Michael Blum: Thanks. Good afternoon, everyone.
K. R. Sridhar: Hey, Michael.
Michael Blum: Want to ask another question on the SK partnership here. In terms of the hydrogen innovation centers, what are the milestones we should be looking for there? Are there certain product milestones, efficiencies, product sales, just trying to put some tangible outcomes around those two centers?
Greg Cameron: Yes. Hey, Michael, it’s Greg. And this was something that we negotiated with SK and talked about expanding this partnership, this was something both teams were really excited to make sure that was part of the overall agreement. So, if you think about the hydrogen innovation centers and it’s true for our electrolyzers, the same is true for our fuel cell. What we are really looking for is a place where we can collaborate together, where our core IP is protected, but at the same time, we can invite other folks in together and work on product integration. And what I mean by that, if you think about our electrolyzer and the work that we are doing within our labs and how we are optimizing our products within there, if you think about what exists from a balanced plan on the left and the right of that from the electricity through to what the use – customer use of the hydrogen is going to be having partners available that can come and see our product, whether it’s here or in South Korea and work to develop a end-to-end integrated product that can be delivered to the customer. So, the milestones are really going to be around how do you take the electrolyzer and build out that ecosystem around it that provides a use to the customer, whether they are looking for compressed hydrogen or they are looking for an ammonia application or it needs to go into a truck or it needs to be produced onsite and put right into a manufacturing process. All that innovation should be happening in those centers. So, we are really excited to have that as part of the deal.
Michael Blum: Great. Thanks for that. Appreciate it. Second question, I just want to ask about the cash burn rate and how you are planning to finance the build out of the factory and the other capital obligations in light of this, I think you have – you are now forecasting to be cash flow positive in ‘22 instead of ’21 and just to clarify, is that the beginning of ‘22, the end of ‘22? So kind of lot in that question, so…

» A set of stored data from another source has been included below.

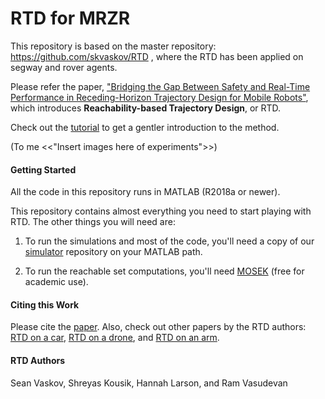 # RTD for MRZR

This repository is based on the master repository: https://github.com/skvaskov/RTD , where the RTD has been applied on segway and rover agents.

Please refer the paper, ["Bridging the Gap Between Safety and Real-Time Performance in Receding-Horizon Trajectory Design for Mobile Robots"](https://arxiv.org/abs/1809.06746), which introduces **Reachability-based Trajectory Design**, or RTD.

Check out the [tutorial](https://github.com/skousik/RTD_tutorial) to get a gentler introduction to the method. 

(To me <<"Insert images here of experiments">>)

#### Getting Started

All the code in this repository runs in MATLAB (R2018a or newer).

This repository contains almost everything you need to start playing with RTD. The other things you will need are:

1. To run the simulations and most of the code, you'll need a copy of our [simulator](https://github.com/skousik/simulator) repository on your MATLAB path.

2. To run the reachable set computations, you'll need [MOSEK](https://www.mosek.com/) (free for academic use).


#### Citing this Work

Please cite the [paper](https://arxiv.org/abs/1809.06746). Also, check out other papers by the RTD authors: [RTD on a car](https://arxiv.org/abs/1902.01786), [RTD on a drone](https://arxiv.org/abs/1904.05728), and [RTD on an arm](https://arxiv.org/abs/2002.01591).

#### RTD Authors

Sean Vaskov, Shreyas Kousik, Hannah Larson, and Ram Vasudevan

Greg Cameron: Yes, so Michael, I think what we – yes, what we talked about for this year, where our hope was to be CFOA positive and we have been approaching it all along, when we reforecast out, given where we are on margins and you trickle that through. It obviously postpones it. So as we think about next year, the expectation would be that we’d move forward to for the entire year of 2022, we would be with the same guidance we had this year as our expectation is. We will be approaching CFOA positive we think. The cash – reduction in cash balances this quarter, a lot of it had to do with – we had still have tremendous fourth quarter ahead of us. And if you look at the builds that were in place, as we go forward from an inventory standpoint across the operation, we are building the things that are necessary for us in order to meet our customer needs and have the shipments and acceptances that we have for – plan for what is still planned to be a really big fourth quarter. I think with the addition of the SK capital investment that we expect to come within December, any type of pressure, short-term pressure around any of our cash balances is well in hand at this point. And listen, we are going to take that capital and look to be even more aggressive around our investments, not only in our technology with our R&D investment, but we are going to continue to build out on our originations capability. And we are going to build out our Fremont facility fairly quickly as we look forward and see the amount of demand that’s coming we need to get ahead of it. Our factories are extremely efficient to build meaning from start to finish once we want to put a line on, it’s about that 8 to 9 months. And then given the amount of profit that we make on each individual unit, the payback on those is less than a year. So we are going to take that capital and make sure that we are, as soon as we get one line up and going within the factory, we are moving on to the next 200 megawatt line. And based on our view, we see that we will need those lines in place over the coming years. So, I think we are well positioned given the investment that we have received – we will receive this quarter from SK.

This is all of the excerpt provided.